Wakil Ketua Komisi III Pangeran Khairul Saleh mengatakan pihaknya akan terus mengawasi perkembangan kasus mafia tanah di Malangsari.
“Kasus penyerobotan lahan tersebut menjadi perhatian khusus Panja Pengawasan Penegakan Hukum Mafia Tanah Komisi III. Kami akan terus mengawasi pelaksana penegak hukum dalam penanganan dan penyelesaian kasus sesuai dengan ketentuan perundang-undangan,” katanya saat melakukan dialog dengan warga Desa Malangsari, Kecamatan Tanjungsari, Lampung Selatan, Kamis(17/11/2022).

Setelah kami melakukan tinjauan lokasi dan melakukan pertemuan dengan Kapolda dan Kejati Lampung Selatan. Kami mengapresiasi pihak kepolisian yang telah bergerak cepat menangani kasus ini.

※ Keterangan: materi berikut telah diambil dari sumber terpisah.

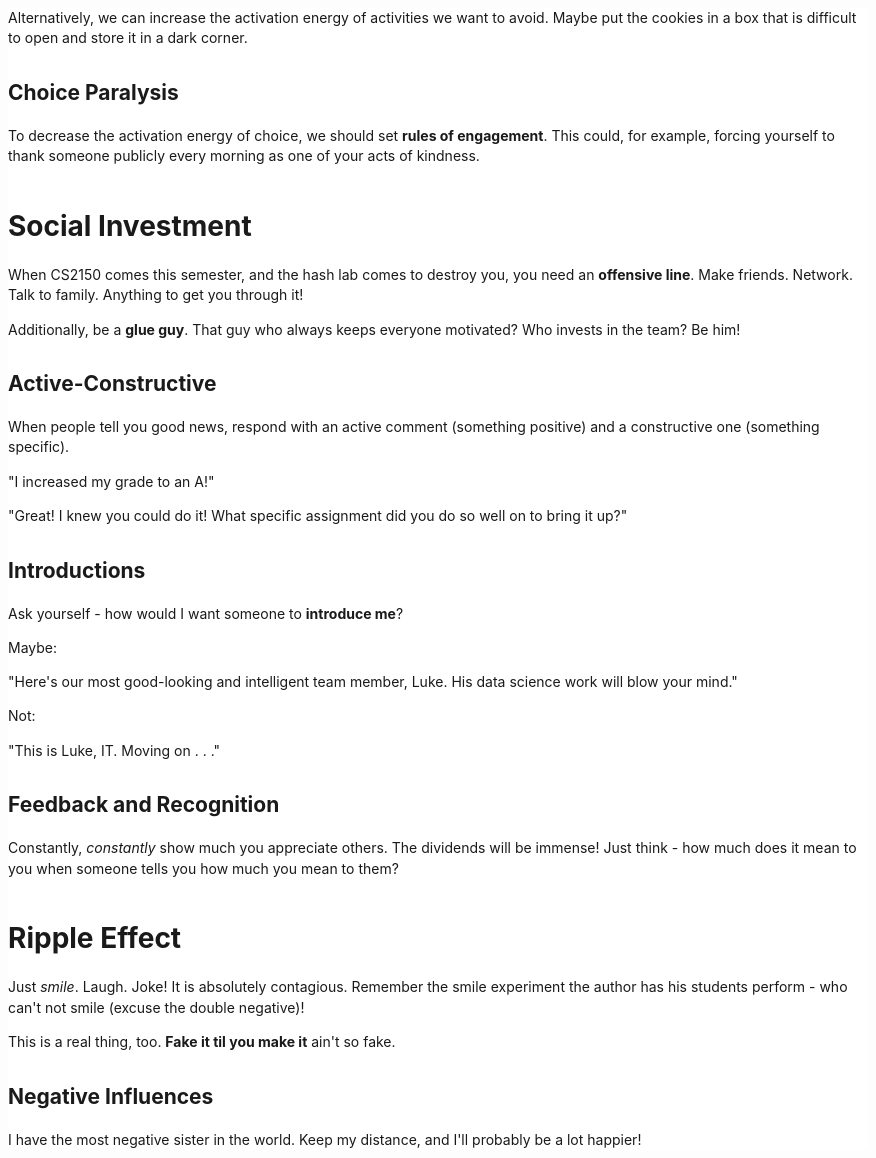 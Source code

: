 Alternatively, we can increase the activation energy of activities we want to avoid.  Maybe put the cookies in a box that is difficult to open and store it in a dark corner. 

## Choice Paralysis 

To decrease the activation energy of choice, we should set **rules of engagement**.  This could, for example, forcing yourself to thank someone publicly every morning as one of your acts of kindness. 

# Social Investment 

When CS2150 comes this semester, and the hash lab comes to destroy you, you need an **offensive line**.  Make friends.  Network.  Talk to family.  Anything to get you through it! 

Additionally, be a **glue guy**.  That guy who always keeps everyone motivated?  Who invests in the team?  Be him! 

## Active-Constructive 

When people tell you good news, respond with an active comment (something positive) and a constructive one (something specific).

"I increased my grade to an A!"

"Great!  I knew you could do it!  What specific assignment did you do so well on to bring it up?"

## Introductions 

Ask yourself - how would I want someone to **introduce me**?  

Maybe: 

"Here's our most good-looking and intelligent team member, Luke.  His data science work will blow your mind."

Not:

"This is Luke, IT.  Moving on . . ."

## Feedback and Recognition

Constantly, *constantly* show much you appreciate others.  The dividends will be immense!  Just think - how much does it mean to you when someone tells you how much you mean to them?

# Ripple Effect

Just *smile*.  Laugh.  Joke!  It is absolutely contagious.  Remember the smile experiment the author has his students perform - who can't not smile (excuse the double negative)!

This is a real thing, too.  **Fake it til you make it** ain't so fake. 

## Negative Influences

I have the most negative sister in the world.  Keep my distance, and I'll probably be a lot happier!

Diketahui Polda Lampung saat ini sudah menetapkan lima tersangka mulai dari BPN Lampung Selatan hingga oknum kepala desa.
“Untuk itu, Kami meminta masyarakat untuk mempercayakan kasus ini kepada aparat kepolisian dan kami akan terus mengawasi,” katanya.
Menurutnya mafia tanah ini bekerja tidak sendiri, mereka melibatkan banyak pihak mulai dari bawah hingga pejabat berwenang. “Yang pastinya kasus mafia tanah ini ada penjual, pembeli, dan pemodal. Nah ini yang perlu dituntaskan,” katanya.
Ia menyatakan, pihaknya Komisi III akan melakukan pembahasan kasus mafia tanah ini di pusat bersama dengan Kapolri dan Pihak Kejaksaan.
“Panja juga akan terus menganalisa secara transparan dan objektif tentang mafia tanah dalam rangka memberikan rekomendasi untuk perbaikan sistem penegakan hukum dan pengambilan keputusan,” jelasnya.